Frequently Asked Questions
What does Google patent US10235423B2 actually do?
It ranks search results retrieved from the Knowledge Graph by scoring each entity on four metrics — Relatedness (R), Notability (N), Contribution (C), and Prize (P) — then combining them into a weighted score: S = a·R + b·N + c·C + d·P. The weights change based on the entity's domain.
What is the entity scoring formula?
S = a·R + b·N + c·C + d·P. R is Relatedness (entity co-occurrence across the web). N is Notability (global popularity ÷ entity type rank). C is Contribution (aggregated reviews, rankings, critical assessments). P is Prize (weighted awards and formal recognitions). The weights a, b, c, d are domain-specific.
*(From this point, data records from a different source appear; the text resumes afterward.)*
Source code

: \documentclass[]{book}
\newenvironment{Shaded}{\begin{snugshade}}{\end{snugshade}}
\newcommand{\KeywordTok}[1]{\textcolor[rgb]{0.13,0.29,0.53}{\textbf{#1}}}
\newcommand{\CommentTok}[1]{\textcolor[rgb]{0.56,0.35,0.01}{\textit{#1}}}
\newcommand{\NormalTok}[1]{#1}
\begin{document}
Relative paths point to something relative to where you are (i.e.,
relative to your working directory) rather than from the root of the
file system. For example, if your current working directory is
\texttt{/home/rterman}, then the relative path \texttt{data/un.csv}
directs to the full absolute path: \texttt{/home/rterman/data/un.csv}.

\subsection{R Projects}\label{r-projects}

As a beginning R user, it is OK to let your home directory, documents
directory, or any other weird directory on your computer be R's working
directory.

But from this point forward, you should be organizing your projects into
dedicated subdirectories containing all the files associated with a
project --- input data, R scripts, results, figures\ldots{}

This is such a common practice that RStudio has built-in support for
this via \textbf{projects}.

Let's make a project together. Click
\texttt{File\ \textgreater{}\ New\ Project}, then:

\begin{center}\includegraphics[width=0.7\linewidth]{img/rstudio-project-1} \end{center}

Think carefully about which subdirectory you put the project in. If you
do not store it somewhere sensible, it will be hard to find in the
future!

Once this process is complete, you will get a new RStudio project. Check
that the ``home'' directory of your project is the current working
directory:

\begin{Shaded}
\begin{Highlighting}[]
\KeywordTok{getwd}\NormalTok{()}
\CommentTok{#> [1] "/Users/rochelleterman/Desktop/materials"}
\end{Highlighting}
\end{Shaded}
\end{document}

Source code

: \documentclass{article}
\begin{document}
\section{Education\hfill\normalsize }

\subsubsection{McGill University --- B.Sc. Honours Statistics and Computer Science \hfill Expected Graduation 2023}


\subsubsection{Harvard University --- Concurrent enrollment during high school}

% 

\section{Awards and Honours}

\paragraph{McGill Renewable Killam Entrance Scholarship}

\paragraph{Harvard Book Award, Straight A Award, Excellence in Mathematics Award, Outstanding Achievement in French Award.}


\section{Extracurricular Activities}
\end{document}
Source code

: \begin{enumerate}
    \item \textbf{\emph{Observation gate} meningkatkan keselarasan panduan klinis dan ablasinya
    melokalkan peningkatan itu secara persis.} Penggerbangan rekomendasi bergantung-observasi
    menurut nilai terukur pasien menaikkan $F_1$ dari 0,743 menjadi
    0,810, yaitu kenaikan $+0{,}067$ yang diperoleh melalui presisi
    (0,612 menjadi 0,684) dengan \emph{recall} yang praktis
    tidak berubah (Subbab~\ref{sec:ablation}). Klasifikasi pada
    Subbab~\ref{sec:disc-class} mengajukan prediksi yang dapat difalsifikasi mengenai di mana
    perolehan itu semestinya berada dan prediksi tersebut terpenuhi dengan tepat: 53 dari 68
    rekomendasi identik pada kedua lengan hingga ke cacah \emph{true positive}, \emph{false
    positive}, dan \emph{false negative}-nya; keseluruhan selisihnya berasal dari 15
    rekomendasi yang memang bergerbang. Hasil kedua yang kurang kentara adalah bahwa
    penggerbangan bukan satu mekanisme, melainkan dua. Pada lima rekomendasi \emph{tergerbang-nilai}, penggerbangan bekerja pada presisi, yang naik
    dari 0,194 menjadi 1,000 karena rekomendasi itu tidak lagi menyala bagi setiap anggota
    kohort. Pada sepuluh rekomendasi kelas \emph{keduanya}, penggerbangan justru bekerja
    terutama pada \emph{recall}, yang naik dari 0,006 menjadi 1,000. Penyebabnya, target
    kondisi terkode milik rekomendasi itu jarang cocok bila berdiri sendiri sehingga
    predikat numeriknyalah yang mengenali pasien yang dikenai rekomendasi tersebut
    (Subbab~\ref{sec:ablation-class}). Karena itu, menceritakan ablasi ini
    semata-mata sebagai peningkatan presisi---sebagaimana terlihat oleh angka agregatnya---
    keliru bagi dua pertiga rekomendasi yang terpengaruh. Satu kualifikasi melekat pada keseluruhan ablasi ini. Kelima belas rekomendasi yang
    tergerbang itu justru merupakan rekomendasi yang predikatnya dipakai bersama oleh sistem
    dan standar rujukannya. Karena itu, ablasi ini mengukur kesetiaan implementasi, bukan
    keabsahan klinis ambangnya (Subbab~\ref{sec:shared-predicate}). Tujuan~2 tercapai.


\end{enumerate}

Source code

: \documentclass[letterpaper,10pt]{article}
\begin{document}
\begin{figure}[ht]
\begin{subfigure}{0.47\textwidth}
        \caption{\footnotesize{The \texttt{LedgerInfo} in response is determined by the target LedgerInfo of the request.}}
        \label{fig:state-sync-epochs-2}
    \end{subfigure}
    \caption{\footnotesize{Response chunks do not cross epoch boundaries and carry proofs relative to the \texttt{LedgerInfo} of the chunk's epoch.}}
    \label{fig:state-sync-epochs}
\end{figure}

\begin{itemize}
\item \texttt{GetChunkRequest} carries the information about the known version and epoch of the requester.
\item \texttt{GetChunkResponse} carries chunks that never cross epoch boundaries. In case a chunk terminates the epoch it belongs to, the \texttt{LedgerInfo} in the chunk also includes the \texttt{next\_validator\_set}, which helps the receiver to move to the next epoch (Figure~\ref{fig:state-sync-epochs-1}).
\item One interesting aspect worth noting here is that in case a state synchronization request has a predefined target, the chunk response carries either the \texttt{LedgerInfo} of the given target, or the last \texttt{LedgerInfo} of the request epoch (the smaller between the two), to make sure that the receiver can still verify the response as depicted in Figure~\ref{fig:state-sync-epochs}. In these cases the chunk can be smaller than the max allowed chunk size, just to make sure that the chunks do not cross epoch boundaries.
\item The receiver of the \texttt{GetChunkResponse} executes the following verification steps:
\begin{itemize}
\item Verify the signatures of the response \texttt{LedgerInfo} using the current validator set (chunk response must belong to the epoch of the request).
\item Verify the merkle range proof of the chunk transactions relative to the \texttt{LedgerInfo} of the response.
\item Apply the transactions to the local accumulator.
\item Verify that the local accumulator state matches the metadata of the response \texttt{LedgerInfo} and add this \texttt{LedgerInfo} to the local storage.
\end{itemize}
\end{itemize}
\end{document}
How does entity type affect ranking in this patent?
In two ways. First, through the Notability metric: entities of more notable types within a domain score higher. Second, through domain-specific weights: the formula uses different weight sets for different domains. Prize carries more weight for movies; Notability carries more weight for people.
Does this patent prove that Knowledge Graph presence affects rankings?
Yes. The patent explicitly describes a system where search results are retrieved from the Knowledge Graph and ranked using entity-derived metrics. Stronger Knowledge Graph signals mean higher scores and higher rankings.
How does the Contribution metric work?
It aggregates quality signals from multiple sources — professional reviews, user reviews, best-seller lists, commerce reviews, and domain-specific platforms. A decay-weighted function gives the most weight to an entity's highest-rated contributions. For people, it includes a "fame metric" — the sum of contribution scores from all their associated works.
What should I do to improve my entity's score based on this patent?
Four things. Build co-occurrence (R). Ensure correct entity type classification (N). Accumulate quality contributions (C). Pursue formal recognitions and awards (P). The relative importance of each depends on your entity's domain.